*PROBLEM REQUIREMENTS*:
Exact copies of the lines below, from the one with "2) open folder in terminal" up to and including the one with "git clone git@github.com:i-mrhuanghs/mysite.git", are what this calls for; leave out pictures.

*DATA SUPPLIED*:
[Start of section]
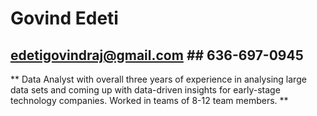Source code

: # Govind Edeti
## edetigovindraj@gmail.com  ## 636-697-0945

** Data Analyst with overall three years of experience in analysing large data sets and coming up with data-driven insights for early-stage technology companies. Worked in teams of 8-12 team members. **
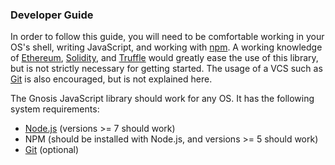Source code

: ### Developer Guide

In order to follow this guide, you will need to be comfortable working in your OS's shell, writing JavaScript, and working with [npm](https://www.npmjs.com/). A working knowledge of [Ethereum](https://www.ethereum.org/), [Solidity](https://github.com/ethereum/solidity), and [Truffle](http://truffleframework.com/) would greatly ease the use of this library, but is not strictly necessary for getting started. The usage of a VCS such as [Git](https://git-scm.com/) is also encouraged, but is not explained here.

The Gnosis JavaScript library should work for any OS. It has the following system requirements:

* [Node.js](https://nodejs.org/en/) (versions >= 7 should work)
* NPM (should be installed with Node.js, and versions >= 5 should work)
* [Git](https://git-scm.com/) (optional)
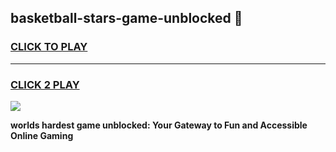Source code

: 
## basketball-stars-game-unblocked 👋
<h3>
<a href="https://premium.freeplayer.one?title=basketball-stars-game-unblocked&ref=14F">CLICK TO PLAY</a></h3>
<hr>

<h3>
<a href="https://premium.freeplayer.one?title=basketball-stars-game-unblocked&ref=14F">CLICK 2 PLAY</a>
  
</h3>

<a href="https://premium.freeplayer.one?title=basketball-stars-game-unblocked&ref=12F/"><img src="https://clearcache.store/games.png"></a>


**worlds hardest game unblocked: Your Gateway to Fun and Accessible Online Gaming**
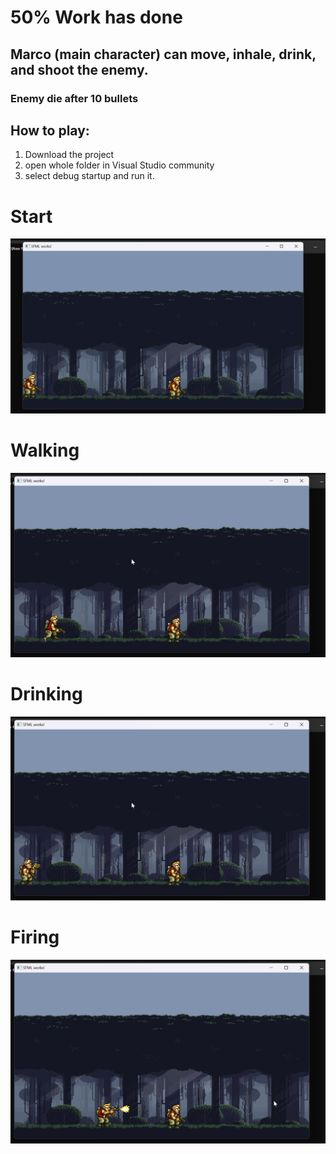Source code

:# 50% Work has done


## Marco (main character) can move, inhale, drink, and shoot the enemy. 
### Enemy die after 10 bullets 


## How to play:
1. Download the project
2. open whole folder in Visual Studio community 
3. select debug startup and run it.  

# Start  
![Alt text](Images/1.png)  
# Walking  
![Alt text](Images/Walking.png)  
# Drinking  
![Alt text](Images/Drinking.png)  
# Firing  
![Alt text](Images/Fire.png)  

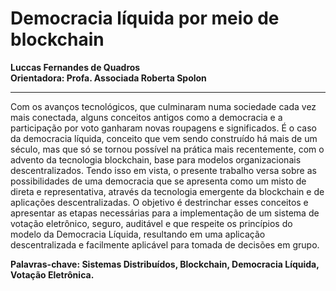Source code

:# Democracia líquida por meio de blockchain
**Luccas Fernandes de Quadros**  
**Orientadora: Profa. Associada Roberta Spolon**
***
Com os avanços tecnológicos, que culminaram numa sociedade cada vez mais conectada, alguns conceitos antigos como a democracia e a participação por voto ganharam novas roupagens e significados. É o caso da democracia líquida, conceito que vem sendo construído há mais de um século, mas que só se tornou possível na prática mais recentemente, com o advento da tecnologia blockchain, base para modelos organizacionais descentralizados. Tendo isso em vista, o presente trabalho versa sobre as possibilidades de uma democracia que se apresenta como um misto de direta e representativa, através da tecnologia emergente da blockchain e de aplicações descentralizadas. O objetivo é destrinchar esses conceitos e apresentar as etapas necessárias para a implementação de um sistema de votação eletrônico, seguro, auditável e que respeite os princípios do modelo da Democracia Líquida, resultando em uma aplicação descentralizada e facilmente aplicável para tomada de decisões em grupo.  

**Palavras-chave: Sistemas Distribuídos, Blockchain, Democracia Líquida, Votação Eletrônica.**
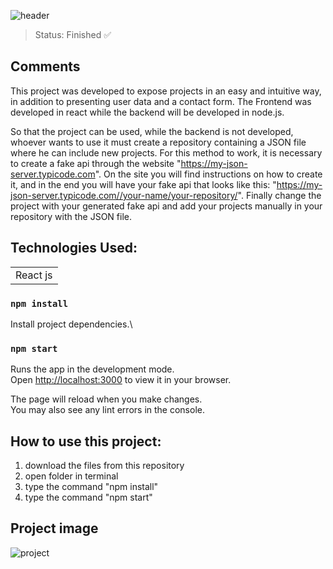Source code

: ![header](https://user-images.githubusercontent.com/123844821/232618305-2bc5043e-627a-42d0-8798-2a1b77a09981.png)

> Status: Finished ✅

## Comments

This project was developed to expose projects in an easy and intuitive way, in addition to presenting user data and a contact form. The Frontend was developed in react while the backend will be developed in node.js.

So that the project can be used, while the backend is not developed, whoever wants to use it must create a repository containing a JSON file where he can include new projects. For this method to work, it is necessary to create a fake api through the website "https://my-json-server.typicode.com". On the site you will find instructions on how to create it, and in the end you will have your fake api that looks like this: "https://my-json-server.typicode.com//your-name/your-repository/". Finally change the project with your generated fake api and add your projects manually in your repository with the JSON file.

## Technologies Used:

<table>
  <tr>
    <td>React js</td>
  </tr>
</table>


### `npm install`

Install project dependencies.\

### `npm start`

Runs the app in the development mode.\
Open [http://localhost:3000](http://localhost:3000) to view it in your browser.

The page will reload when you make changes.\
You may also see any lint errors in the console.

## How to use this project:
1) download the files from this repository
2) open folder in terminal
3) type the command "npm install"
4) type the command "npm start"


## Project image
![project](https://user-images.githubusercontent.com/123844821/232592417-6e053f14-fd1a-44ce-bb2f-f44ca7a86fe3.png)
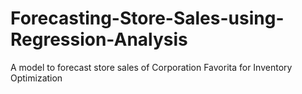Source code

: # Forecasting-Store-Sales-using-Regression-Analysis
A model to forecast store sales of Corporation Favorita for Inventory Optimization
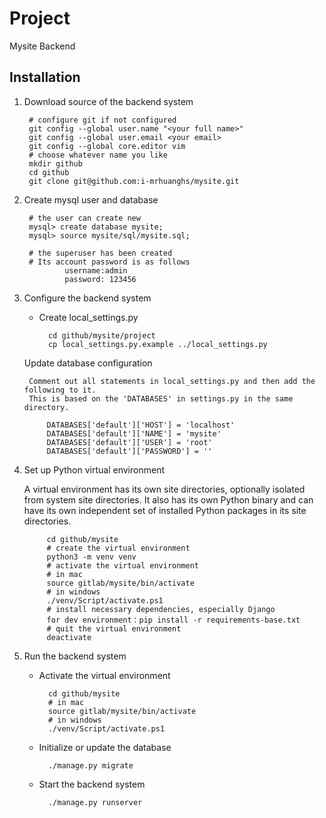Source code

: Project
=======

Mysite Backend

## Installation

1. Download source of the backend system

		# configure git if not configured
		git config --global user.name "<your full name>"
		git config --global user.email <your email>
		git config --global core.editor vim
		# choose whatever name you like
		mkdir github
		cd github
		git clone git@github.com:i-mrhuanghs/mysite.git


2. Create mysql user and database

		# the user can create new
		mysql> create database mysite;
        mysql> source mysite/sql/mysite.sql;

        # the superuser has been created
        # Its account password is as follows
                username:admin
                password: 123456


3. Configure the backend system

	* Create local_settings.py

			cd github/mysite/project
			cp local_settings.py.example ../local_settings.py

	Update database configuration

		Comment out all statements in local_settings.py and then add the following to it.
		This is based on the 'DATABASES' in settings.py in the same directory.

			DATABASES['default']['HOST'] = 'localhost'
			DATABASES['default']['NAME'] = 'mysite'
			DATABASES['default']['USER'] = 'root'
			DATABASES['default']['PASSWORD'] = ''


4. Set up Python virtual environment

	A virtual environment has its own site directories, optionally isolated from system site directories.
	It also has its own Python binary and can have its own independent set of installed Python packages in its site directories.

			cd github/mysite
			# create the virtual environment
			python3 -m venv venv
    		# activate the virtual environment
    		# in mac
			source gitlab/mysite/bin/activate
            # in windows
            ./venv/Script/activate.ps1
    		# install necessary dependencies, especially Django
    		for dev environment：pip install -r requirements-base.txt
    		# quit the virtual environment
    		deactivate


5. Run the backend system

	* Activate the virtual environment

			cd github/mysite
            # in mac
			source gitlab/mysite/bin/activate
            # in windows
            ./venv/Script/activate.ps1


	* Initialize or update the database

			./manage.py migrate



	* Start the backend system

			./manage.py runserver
[End of section]
[Start of section]
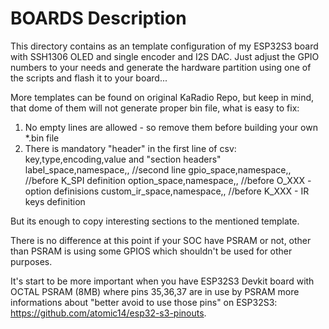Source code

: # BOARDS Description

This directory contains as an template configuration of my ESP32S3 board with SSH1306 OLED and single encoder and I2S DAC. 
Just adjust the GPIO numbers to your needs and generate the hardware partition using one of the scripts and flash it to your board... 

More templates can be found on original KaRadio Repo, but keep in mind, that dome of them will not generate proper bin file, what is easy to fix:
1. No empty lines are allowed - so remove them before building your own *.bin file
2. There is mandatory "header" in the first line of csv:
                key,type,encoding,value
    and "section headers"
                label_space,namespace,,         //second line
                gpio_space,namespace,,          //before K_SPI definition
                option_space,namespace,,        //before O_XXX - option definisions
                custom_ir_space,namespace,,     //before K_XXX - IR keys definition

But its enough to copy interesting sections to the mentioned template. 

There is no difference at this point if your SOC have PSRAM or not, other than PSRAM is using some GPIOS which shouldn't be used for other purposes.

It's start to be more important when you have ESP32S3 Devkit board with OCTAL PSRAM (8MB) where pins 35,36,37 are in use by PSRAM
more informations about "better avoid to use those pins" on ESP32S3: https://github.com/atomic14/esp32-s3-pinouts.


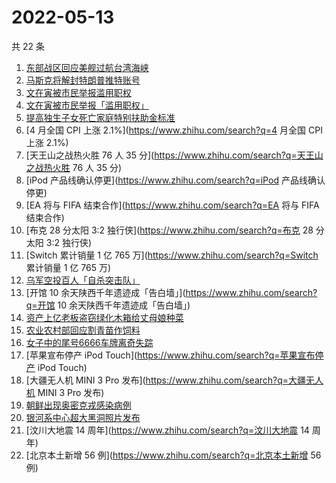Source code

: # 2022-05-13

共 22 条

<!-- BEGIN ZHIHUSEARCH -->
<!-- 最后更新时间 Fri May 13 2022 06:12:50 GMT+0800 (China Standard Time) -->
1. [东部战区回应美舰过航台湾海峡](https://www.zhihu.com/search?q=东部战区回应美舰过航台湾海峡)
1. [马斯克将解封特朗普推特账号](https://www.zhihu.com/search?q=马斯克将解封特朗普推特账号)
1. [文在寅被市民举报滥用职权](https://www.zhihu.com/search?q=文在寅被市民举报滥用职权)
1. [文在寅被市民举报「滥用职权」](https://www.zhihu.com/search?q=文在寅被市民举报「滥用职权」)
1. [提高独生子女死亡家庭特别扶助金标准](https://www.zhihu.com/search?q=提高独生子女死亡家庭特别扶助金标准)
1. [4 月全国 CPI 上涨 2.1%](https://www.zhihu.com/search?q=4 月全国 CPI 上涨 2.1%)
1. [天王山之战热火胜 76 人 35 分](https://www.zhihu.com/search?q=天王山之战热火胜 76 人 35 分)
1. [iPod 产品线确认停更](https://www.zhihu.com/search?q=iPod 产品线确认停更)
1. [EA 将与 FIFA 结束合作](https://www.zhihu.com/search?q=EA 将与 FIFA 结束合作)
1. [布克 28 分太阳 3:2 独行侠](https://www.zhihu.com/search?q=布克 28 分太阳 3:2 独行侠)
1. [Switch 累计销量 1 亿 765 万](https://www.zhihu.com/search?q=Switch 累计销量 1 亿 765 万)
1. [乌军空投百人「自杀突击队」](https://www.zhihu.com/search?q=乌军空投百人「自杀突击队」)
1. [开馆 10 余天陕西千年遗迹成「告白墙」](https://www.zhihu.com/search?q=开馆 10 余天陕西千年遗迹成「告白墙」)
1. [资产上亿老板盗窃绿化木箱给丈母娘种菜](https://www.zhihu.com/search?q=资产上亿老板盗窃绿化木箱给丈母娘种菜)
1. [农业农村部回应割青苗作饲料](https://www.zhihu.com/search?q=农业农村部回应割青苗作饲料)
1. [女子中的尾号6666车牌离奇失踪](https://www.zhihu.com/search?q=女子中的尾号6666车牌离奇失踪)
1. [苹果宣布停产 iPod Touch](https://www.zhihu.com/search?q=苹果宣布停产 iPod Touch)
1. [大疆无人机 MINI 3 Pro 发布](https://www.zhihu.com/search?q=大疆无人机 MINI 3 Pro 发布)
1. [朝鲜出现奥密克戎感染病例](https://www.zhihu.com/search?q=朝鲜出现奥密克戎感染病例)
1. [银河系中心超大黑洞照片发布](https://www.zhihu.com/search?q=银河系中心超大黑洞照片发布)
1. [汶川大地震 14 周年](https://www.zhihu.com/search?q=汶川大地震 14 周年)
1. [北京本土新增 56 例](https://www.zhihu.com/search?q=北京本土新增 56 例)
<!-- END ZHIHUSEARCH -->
[End of section]
[Start of section]
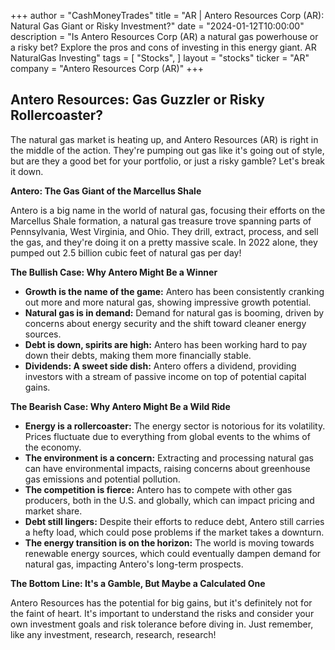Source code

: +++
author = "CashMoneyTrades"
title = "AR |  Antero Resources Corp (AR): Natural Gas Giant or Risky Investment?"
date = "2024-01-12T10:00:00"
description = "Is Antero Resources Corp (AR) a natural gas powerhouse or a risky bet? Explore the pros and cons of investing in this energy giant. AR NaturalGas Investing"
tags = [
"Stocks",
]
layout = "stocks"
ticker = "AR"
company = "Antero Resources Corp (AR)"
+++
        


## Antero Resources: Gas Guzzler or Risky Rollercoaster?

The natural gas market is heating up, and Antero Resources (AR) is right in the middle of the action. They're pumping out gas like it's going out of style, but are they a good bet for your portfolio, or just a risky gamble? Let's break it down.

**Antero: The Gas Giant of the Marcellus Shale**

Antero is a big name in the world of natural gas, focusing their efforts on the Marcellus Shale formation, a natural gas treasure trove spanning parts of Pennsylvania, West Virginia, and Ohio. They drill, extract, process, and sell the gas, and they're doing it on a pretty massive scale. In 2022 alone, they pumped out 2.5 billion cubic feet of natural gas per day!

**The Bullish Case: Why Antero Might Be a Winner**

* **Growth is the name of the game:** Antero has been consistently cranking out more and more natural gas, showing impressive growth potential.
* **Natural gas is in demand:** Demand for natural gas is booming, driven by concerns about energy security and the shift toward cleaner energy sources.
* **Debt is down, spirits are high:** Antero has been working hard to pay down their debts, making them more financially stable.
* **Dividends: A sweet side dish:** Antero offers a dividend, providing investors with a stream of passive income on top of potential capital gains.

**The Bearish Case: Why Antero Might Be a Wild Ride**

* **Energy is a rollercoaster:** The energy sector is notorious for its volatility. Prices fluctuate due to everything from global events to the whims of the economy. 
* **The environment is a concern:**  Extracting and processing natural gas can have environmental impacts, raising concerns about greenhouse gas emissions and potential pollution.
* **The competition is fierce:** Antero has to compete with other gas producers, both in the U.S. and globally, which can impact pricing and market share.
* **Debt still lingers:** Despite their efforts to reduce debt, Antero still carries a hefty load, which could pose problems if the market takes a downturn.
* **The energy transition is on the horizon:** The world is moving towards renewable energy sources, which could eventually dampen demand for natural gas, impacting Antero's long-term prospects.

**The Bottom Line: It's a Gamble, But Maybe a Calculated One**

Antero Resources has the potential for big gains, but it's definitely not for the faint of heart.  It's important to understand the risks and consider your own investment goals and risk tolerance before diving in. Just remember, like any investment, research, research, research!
[End of section]
*SOLUTION*:
2) open folder in terminal
3) type the command "npm install"
4) type the command "npm start"


## Project image
![project](https://user-images.githubusercontent.com/123844821/232592417-6e053f14-fd1a-44ce-bb2f-f44ca7a86fe3.png)
Source code

: # Forecasting-Store-Sales-using-Regression-Analysis
A model to forecast store sales of Corporation Favorita for Inventory Optimization
Source code

: Project
=======

Mysite Backend

## Installation

1. Download source of the backend system

		# configure git if not configured
		git config --global user.name "<your full name>"
		git config --global user.email <your email>
		git config --global core.editor vim
		# choose whatever name you like
		mkdir github
		cd github
		git clone git@github.com:i-mrhuanghs/mysite.git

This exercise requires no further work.